Work task: The entries that follow include a run beginning at the line with "ðŸš¨ **POINTS D'ATTENTION v1.3.1**" and ending at the line with "- âœ… Race conditions WebSocket corrigÃ©es"; restate that run word for word and leave the rest out.

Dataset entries
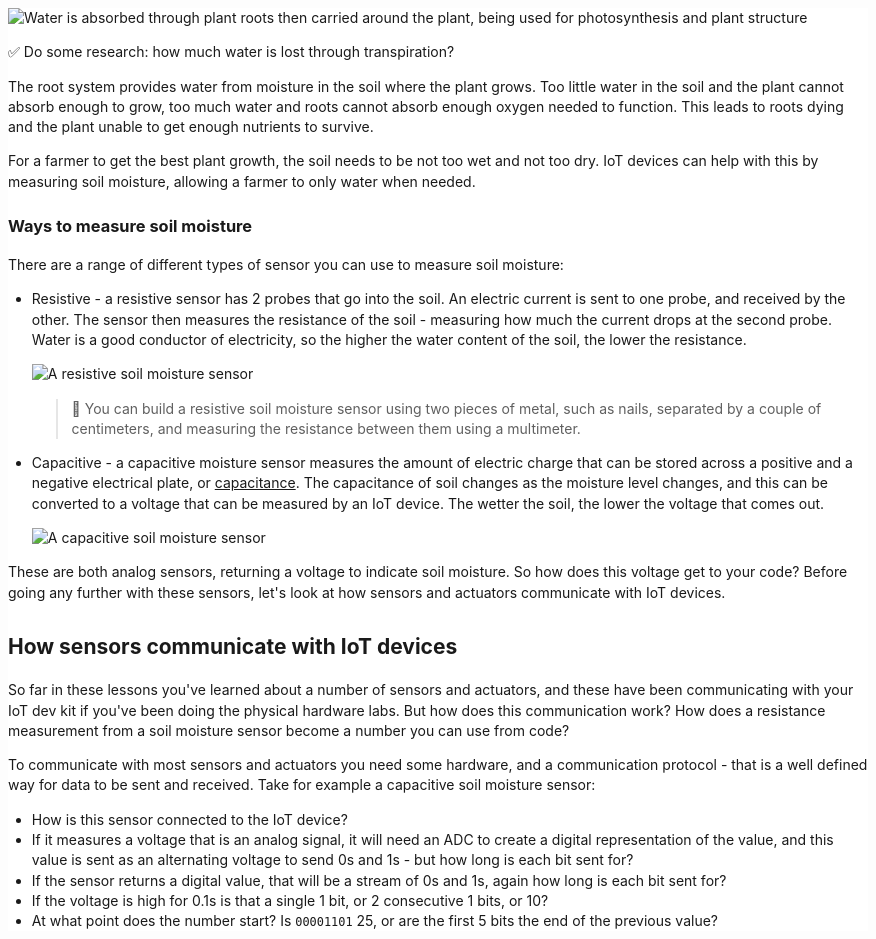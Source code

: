 ![Water is absorbed through plant roots then carried around the plant, being used for photosynthesis and plant structure](../../../images/transpiration.png)

✅ Do some research: how much water is lost through transpiration?

The root system provides water from moisture in the soil where the plant grows. Too little water in the soil and the plant cannot absorb enough to grow, too much water and roots cannot absorb enough oxygen needed to function. This leads to roots dying and the plant unable to get enough nutrients to survive.

For a farmer to get the best plant growth, the soil needs to be not too wet and not too dry. IoT devices can help with this by measuring soil moisture, allowing a farmer to only water when needed.

### Ways to measure soil moisture

There are a range of different types of sensor you can use to measure soil moisture:

* Resistive - a resistive sensor has 2 probes that go into the soil. An electric current is sent to one probe, and received by the other. The sensor then measures the resistance of the soil - measuring how much the current drops at the second probe. Water is a good conductor of electricity, so the higher the water content of the soil, the lower the resistance.

    ![A resistive soil moisture sensor](../../../images/resistive-soil-moisture-sensor.png)

    > 💁 You can build a resistive soil moisture sensor using two pieces of metal, such as nails, separated by a couple of centimeters, and measuring the resistance between them using a multimeter.

* Capacitive - a capacitive moisture sensor measures the amount of electric charge that can be stored across a positive and a negative electrical plate, or [capacitance](https://wikipedia.org/wiki/Capacitance). The capacitance of soil changes as the moisture level changes, and this can be converted to a voltage that can be measured by an IoT device. The wetter the soil, the lower the voltage that comes out.

    ![A capacitive soil moisture sensor](../../../images/grove-capacitive-soil-moisture-sensor.png)

These are both analog sensors, returning a voltage to indicate soil moisture. So how does this voltage get to your code? Before going any further with these sensors, let's look at how sensors and actuators communicate with IoT devices.

## How sensors communicate with IoT devices

So far in these lessons you've learned about a number of sensors and actuators, and these have been communicating with your IoT dev kit if you've been doing the physical hardware labs. But how does this communication work? How does a resistance measurement from a soil moisture sensor become a number you can use from code?

To communicate with most sensors and actuators you need some hardware, and a communication protocol - that is a well defined way for data to be sent and received. Take for example a capacitive soil moisture sensor:

* How is this sensor connected to the IoT device?
* If it measures a voltage that is an analog signal, it will need an ADC to create a digital representation of the value, and this value is sent as an alternating voltage to send 0s and 1s - but how long is each bit sent for?
* If the sensor returns a digital value, that will be a stream of 0s and 1s, again how long is each bit sent for?
* If the voltage is high for 0.1s is that a single 1 bit, or 2 consecutive 1 bits, or 10?
* At what point does the number start? Is `00001101` 25, or are the first 5 bits the end of the previous value?
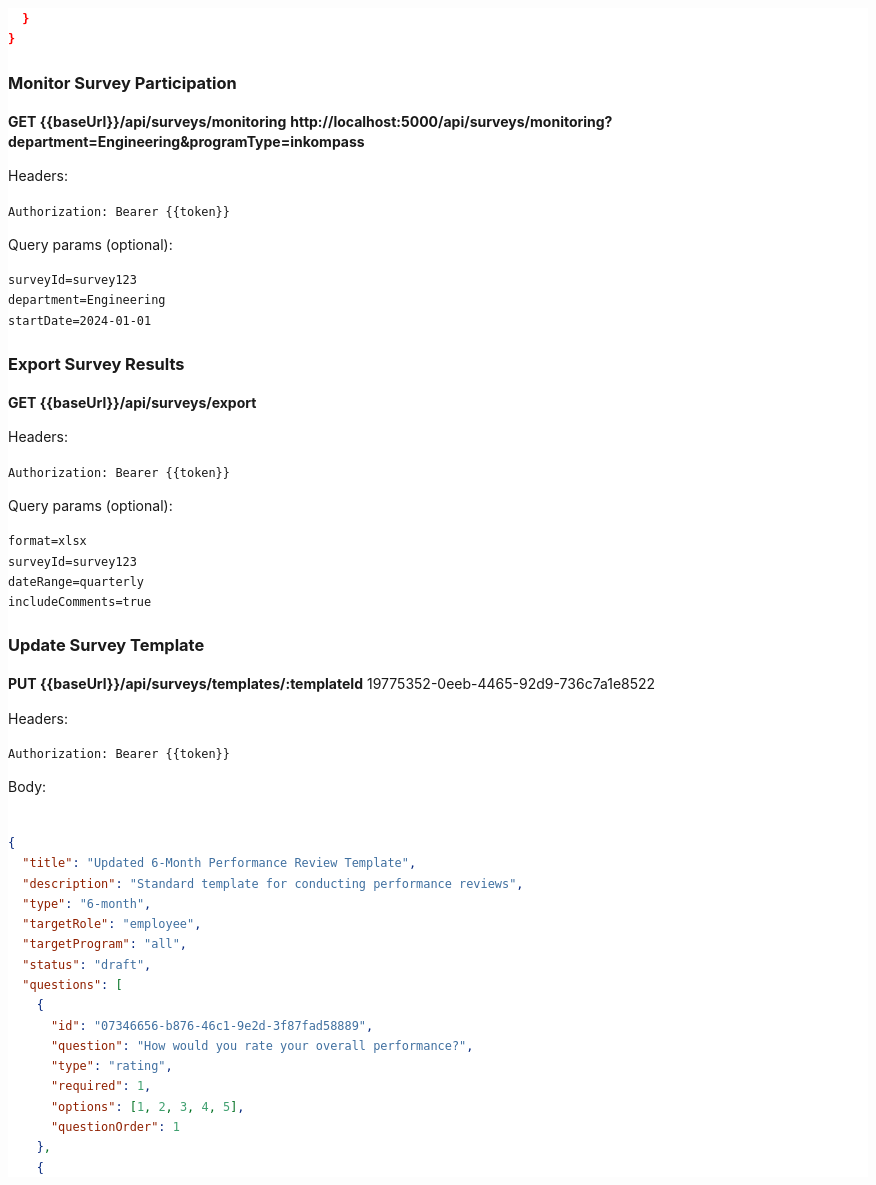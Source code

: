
 ```json
  }
}
```

### Monitor Survey Participation

**GET {{baseUrl}}/api/surveys/monitoring**
**http://localhost:5000/api/surveys/monitoring?department=Engineering&programType=inkompass**

Headers:
```
Authorization: Bearer {{token}}
```

Query params (optional):
```
surveyId=survey123
department=Engineering
startDate=2024-01-01
```

### Export Survey Results

**GET {{baseUrl}}/api/surveys/export**

Headers:
```
Authorization: Bearer {{token}}
```

Query params (optional):
```
format=xlsx
surveyId=survey123
dateRange=quarterly
includeComments=true
```

### Update Survey Template

**PUT {{baseUrl}}/api/surveys/templates/:templateId**
19775352-0eeb-4465-92d9-736c7a1e8522

Headers:
```
Authorization: Bearer {{token}}
```

Body:
```json

{
  "title": "Updated 6-Month Performance Review Template",
  "description": "Standard template for conducting performance reviews",
  "type": "6-month",
  "targetRole": "employee",
  "targetProgram": "all",
  "status": "draft",
  "questions": [
    {
      "id": "07346656-b876-46c1-9e2d-3f87fad58889",
      "question": "How would you rate your overall performance?",
      "type": "rating",
      "required": 1,
      "options": [1, 2, 3, 4, 5],
      "questionOrder": 1
    },
    {
```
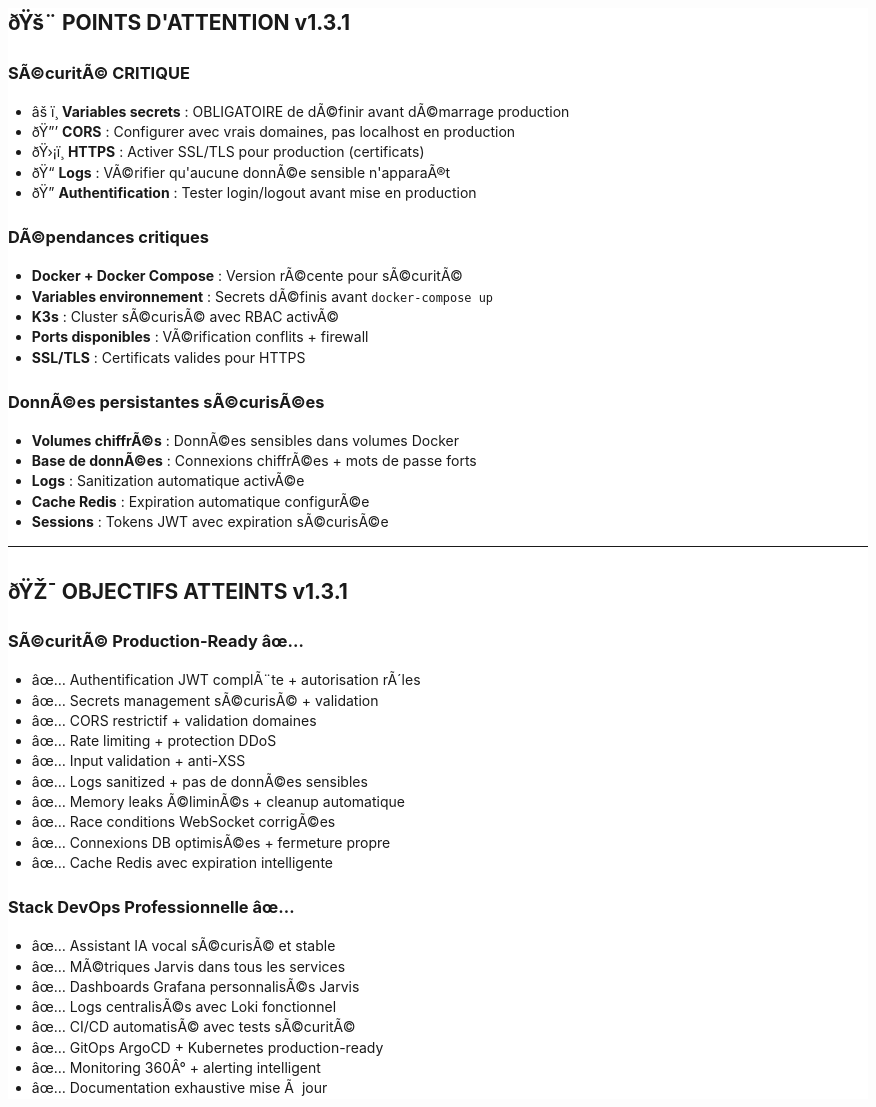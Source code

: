 ## ðŸš¨ **POINTS D'ATTENTION v1.3.1**

### **SÃ©curitÃ© CRITIQUE**
- âš ï¸ **Variables secrets** : OBLIGATOIRE de dÃ©finir avant dÃ©marrage production
- ðŸ”’ **CORS** : Configurer avec vrais domaines, pas localhost en production
- ðŸ›¡ï¸ **HTTPS** : Activer SSL/TLS pour production (certificats)
- ðŸ“ **Logs** : VÃ©rifier qu'aucune donnÃ©e sensible n'apparaÃ®t
- ðŸ” **Authentification** : Tester login/logout avant mise en production

### **DÃ©pendances critiques**
- **Docker + Docker Compose** : Version rÃ©cente pour sÃ©curitÃ©
- **Variables environnement** : Secrets dÃ©finis avant `docker-compose up`
- **K3s** : Cluster sÃ©curisÃ© avec RBAC activÃ©
- **Ports disponibles** : VÃ©rification conflits + firewall
- **SSL/TLS** : Certificats valides pour HTTPS

### **DonnÃ©es persistantes sÃ©curisÃ©es**
- **Volumes chiffrÃ©s** : DonnÃ©es sensibles dans volumes Docker
- **Base de donnÃ©es** : Connexions chiffrÃ©es + mots de passe forts
- **Logs** : Sanitization automatique activÃ©e
- **Cache Redis** : Expiration automatique configurÃ©e
- **Sessions** : Tokens JWT avec expiration sÃ©curisÃ©e

---

## ðŸŽ¯ **OBJECTIFS ATTEINTS v1.3.1**

### **SÃ©curitÃ© Production-Ready** âœ…
- âœ… Authentification JWT complÃ¨te + autorisation rÃ´les
- âœ… Secrets management sÃ©curisÃ© + validation
- âœ… CORS restrictif + validation domaines  
- âœ… Rate limiting + protection DDoS
- âœ… Input validation + anti-XSS
- âœ… Logs sanitized + pas de donnÃ©es sensibles
- âœ… Memory leaks Ã©liminÃ©s + cleanup automatique
- âœ… Race conditions WebSocket corrigÃ©es
- âœ… Connexions DB optimisÃ©es + fermeture propre
- âœ… Cache Redis avec expiration intelligente

### **Stack DevOps Professionnelle** âœ…
- âœ… Assistant IA vocal sÃ©curisÃ© et stable
- âœ… MÃ©triques Jarvis dans tous les services
- âœ… Dashboards Grafana personnalisÃ©s Jarvis
- âœ… Logs centralisÃ©s avec Loki fonctionnel
- âœ… CI/CD automatisÃ© avec tests sÃ©curitÃ©
- âœ… GitOps ArgoCD + Kubernetes production-ready
- âœ… Monitoring 360Â° + alerting intelligent
- âœ… Documentation exhaustive mise Ã  jour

Answer space:
: ## ðŸš¨ **POINTS D'ATTENTION v1.3.1**

### **SÃ©curitÃ© CRITIQUE**
- âš ï¸ **Variables secrets** : OBLIGATOIRE de dÃ©finir avant dÃ©marrage production
- ðŸ”’ **CORS** : Configurer avec vrais domaines, pas localhost en production
- ðŸ›¡ï¸ **HTTPS** : Activer SSL/TLS pour production (certificats)
- ðŸ“ **Logs** : VÃ©rifier qu'aucune donnÃ©e sensible n'apparaÃ®t
- ðŸ” **Authentification** : Tester login/logout avant mise en production

### **DÃ©pendances critiques**
- **Docker + Docker Compose** : Version rÃ©cente pour sÃ©curitÃ©
- **Variables environnement** : Secrets dÃ©finis avant `docker-compose up`
- **K3s** : Cluster sÃ©curisÃ© avec RBAC activÃ©
- **Ports disponibles** : VÃ©rification conflits + firewall
- **SSL/TLS** : Certificats valides pour HTTPS

### **DonnÃ©es persistantes sÃ©curisÃ©es**
- **Volumes chiffrÃ©s** : DonnÃ©es sensibles dans volumes Docker
- **Base de donnÃ©es** : Connexions chiffrÃ©es + mots de passe forts
- **Logs** : Sanitization automatique activÃ©e
- **Cache Redis** : Expiration automatique configurÃ©e
- **Sessions** : Tokens JWT avec expiration sÃ©curisÃ©e

---

## ðŸŽ¯ **OBJECTIFS ATTEINTS v1.3.1**

### **SÃ©curitÃ© Production-Ready** âœ…
- âœ… Authentification JWT complÃ¨te + autorisation rÃ´les
- âœ… Secrets management sÃ©curisÃ© + validation
- âœ… CORS restrictif + validation domaines  
- âœ… Rate limiting + protection DDoS
- âœ… Input validation + anti-XSS
- âœ… Logs sanitized + pas de donnÃ©es sensibles
- âœ… Memory leaks Ã©liminÃ©s + cleanup automatique
- âœ… Race conditions WebSocket corrigÃ©es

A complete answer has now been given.